Entries taken from a collection:
━━━
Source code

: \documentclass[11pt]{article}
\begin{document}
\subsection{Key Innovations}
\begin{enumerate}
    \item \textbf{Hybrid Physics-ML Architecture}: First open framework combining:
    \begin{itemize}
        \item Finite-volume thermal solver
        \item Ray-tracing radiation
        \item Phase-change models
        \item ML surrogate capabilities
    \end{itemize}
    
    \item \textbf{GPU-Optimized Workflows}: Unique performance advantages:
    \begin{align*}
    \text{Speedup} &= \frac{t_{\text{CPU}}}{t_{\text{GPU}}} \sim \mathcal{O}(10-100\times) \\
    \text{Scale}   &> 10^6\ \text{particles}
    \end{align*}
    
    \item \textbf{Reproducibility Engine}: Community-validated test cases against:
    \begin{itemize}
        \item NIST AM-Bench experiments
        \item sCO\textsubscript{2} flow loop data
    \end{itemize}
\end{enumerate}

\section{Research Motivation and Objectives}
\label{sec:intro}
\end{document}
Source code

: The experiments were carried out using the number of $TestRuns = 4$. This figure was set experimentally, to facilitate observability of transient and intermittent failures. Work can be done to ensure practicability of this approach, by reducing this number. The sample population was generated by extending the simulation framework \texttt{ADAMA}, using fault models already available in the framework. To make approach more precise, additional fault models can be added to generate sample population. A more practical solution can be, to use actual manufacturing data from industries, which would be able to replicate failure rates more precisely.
━━━
EXERCISE OBJECTIVE: Give back every entry above, complete and exact.

EXPECTED ANSWER:
Source code

: \documentclass[11pt]{article}
\begin{document}
\subsection{Key Innovations}
\begin{enumerate}
    \item \textbf{Hybrid Physics-ML Architecture}: First open framework combining:
    \begin{itemize}
        \item Finite-volume thermal solver
        \item Ray-tracing radiation
        \item Phase-change models
        \item ML surrogate capabilities
    \end{itemize}
    
    \item \textbf{GPU-Optimized Workflows}: Unique performance advantages:
    \begin{align*}
    \text{Speedup} &= \frac{t_{\text{CPU}}}{t_{\text{GPU}}} \sim \mathcal{O}(10-100\times) \\
    \text{Scale}   &> 10^6\ \text{particles}
    \end{align*}
    
    \item \textbf{Reproducibility Engine}: Community-validated test cases against:
    \begin{itemize}
        \item NIST AM-Bench experiments
        \item sCO\textsubscript{2} flow loop data
    \end{itemize}
\end{enumerate}

\section{Research Motivation and Objectives}
\label{sec:intro}
\end{document}
Source code

: The experiments were carried out using the number of $TestRuns = 4$. This figure was set experimentally, to facilitate observability of transient and intermittent failures. Work can be done to ensure practicability of this approach, by reducing this number. The sample population was generated by extending the simulation framework \texttt{ADAMA}, using fault models already available in the framework. To make approach more precise, additional fault models can be added to generate sample population. A more practical solution can be, to use actual manufacturing data from industries, which would be able to replicate failure rates more precisely.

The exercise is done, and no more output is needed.